WORK REQUIRED – Look through the material below. Copy each line that contains the string "again".

PROVIDED DATA –
┌──
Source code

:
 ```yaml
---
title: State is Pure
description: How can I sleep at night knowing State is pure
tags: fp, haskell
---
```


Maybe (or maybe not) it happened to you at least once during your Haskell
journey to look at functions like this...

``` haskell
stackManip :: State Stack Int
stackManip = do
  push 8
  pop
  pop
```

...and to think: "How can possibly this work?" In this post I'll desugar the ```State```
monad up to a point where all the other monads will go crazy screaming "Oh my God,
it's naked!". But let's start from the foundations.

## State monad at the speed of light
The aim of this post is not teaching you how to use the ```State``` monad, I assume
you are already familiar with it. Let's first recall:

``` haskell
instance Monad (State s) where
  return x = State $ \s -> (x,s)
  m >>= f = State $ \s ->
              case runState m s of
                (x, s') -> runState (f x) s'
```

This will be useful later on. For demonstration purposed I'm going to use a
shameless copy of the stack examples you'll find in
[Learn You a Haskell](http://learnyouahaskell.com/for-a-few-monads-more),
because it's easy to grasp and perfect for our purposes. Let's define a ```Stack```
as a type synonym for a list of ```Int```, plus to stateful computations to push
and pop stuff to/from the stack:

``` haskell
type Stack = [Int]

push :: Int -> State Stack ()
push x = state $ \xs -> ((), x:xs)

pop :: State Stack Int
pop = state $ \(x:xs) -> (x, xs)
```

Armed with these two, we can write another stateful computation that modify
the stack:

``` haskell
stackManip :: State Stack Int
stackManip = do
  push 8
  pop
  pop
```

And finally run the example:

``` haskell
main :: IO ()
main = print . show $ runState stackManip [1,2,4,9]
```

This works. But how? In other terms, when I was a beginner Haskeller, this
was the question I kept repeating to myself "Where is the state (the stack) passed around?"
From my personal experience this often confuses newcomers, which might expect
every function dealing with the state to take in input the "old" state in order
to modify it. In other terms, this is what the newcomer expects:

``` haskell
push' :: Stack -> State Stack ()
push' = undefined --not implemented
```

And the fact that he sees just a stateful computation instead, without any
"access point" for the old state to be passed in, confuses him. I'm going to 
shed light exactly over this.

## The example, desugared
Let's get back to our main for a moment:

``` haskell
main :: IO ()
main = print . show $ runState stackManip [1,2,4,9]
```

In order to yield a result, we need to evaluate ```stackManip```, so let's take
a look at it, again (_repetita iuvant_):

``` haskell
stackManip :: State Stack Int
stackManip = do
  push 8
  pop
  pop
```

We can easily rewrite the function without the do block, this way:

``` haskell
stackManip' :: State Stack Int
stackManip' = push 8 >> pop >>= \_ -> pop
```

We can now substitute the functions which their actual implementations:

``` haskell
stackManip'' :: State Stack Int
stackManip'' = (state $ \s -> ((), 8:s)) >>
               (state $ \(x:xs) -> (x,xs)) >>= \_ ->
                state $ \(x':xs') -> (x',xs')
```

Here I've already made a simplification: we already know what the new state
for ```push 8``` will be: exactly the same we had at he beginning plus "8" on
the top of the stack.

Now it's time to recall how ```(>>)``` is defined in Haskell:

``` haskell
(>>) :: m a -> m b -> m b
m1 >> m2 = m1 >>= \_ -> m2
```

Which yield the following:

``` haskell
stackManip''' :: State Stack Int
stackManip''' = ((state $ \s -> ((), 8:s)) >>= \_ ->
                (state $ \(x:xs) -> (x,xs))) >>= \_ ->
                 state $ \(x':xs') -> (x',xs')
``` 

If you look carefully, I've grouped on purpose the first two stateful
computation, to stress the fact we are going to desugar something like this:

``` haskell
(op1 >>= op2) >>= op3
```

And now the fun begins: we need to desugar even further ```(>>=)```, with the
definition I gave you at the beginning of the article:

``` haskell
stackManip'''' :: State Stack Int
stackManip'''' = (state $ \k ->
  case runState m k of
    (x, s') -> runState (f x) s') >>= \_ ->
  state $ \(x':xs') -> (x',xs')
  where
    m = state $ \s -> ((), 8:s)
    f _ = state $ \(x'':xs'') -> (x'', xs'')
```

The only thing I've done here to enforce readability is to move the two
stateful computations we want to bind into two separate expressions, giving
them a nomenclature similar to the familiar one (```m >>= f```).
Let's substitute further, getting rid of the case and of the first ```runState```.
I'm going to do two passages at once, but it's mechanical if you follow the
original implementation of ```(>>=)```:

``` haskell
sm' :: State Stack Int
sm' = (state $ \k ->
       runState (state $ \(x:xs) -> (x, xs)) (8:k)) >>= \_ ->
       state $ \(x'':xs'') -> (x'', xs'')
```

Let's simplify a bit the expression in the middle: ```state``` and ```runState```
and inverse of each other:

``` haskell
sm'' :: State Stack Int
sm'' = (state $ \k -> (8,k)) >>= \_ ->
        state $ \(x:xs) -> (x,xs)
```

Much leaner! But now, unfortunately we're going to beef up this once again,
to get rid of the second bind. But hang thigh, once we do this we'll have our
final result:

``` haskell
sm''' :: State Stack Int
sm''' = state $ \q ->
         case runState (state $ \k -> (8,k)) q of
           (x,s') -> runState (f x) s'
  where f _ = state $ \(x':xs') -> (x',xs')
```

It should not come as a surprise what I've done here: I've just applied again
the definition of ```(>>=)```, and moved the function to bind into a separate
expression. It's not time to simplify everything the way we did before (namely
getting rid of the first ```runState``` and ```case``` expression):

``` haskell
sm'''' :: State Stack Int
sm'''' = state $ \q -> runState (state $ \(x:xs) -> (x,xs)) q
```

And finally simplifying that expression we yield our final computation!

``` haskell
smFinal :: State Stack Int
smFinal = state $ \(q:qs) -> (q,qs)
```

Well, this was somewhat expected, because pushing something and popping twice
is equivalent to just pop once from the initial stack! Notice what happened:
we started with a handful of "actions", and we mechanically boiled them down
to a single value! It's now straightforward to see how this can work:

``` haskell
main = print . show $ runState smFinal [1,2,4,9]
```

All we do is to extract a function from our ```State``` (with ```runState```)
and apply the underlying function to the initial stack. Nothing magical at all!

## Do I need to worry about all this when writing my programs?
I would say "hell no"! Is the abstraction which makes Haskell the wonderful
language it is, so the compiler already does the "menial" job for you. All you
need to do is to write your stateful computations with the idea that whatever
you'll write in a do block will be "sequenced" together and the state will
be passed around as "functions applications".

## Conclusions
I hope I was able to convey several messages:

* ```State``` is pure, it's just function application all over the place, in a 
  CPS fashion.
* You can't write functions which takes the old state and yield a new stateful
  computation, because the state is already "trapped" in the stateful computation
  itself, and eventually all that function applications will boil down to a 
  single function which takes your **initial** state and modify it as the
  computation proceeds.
└──
RESULT –
a look at it, again (_repetita iuvant_):
Much leaner! But now, unfortunately we're going to beef up this once again,
It should not come as a surprise what I've done here: I've just applied again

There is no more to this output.